Lakers Offering More Than Words in Effort to Heal Los Angeles’ Racial Divide

EL SEGUNDO, Calif. — The cops, with their natty reversible "LAPD" jerseys worn with the white on the outside, started warming up at the east basket. A group of men aged 16-25 from the inner city, with no uniforms but so many Jordans and Kobes to make up the flat-out superior sneaker gear, started warming up at the west basket.

On this rare rain-soaked Southern California Saturday afternoon, the Lakers had invited members of the Los Angeles Police Department to play basketball in their gym against the young men from South Central L.A.

It was the third time in November the Lakers had opened their practice facility for this type of meeting. And it was proof that the NBA is taking action on an issue its officials and players like-mindedly wanted their league to lead.   

Delivering more than just preachy, wishful words.

Actually doing something.

But positive developments are not the same lightning rods as violent tragedies.

People staying alive do not make the same headlines as people being killed.

So what difference could this really make?

Lakers forward Tarik Black addresses the group. The youths half-jokingly ask for the Mercedes-Benz key dangling from Black's hand. He indulges them with idle hoops chitchat in a language they know well.

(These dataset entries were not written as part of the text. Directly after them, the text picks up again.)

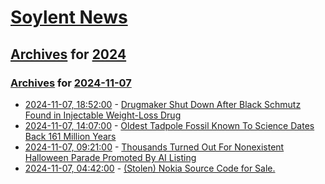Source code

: # [Soylent News](../../../README.md)

## [Archives](../../index.md) for [2024](../index.md)

### [Archives](../../index.md) for [2024-11-07](index.md)

* [2024-11-07, 18:52:00](https://soylentnews.org/article.pl?sid=24/11/07/0049221&from=rss) - [Drugmaker Shut Down After Black Schmutz Found in Injectable Weight-Loss Drug](https://soylentnews.org/article.pl?sid=24/11/07/0049221&from=rss)
* [2024-11-07, 14:07:00](https://soylentnews.org/article.pl?sid=24/11/06/1230212&from=rss) - [Oldest Tadpole Fossil Known To Science Dates Back 161 Million Years](https://soylentnews.org/article.pl?sid=24/11/06/1230212&from=rss)
* [2024-11-07, 09:21:00](https://soylentnews.org/article.pl?sid=24/11/05/1951213&from=rss) - [Thousands Turned Out For Nonexistent Halloween Parade Promoted By AI Listing](https://soylentnews.org/article.pl?sid=24/11/05/1951213&from=rss)
* [2024-11-07, 04:42:00](https://soylentnews.org/article.pl?sid=24/11/05/1943223&from=rss) - [(Stolen) Nokia Source Code for Sale.](https://soylentnews.org/article.pl?sid=24/11/05/1943223&from=rss)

"The person who talks the most cash money [is] usually the worst guy on the floor, though," Black says with a smile.

Black then explains that he's from one of the original neighborhoods with an epic racial divide, North Memphis. So he knows all about being stigmatized as a black kid with all these tattoos...except now he has his bachelor's degree, plus a master's degree in African-American studies. He's also pursuing his real estate license, all while making seven figures in the NBA.

Black, 25, notes something else: "My first coach—my first mentor—was a police officer."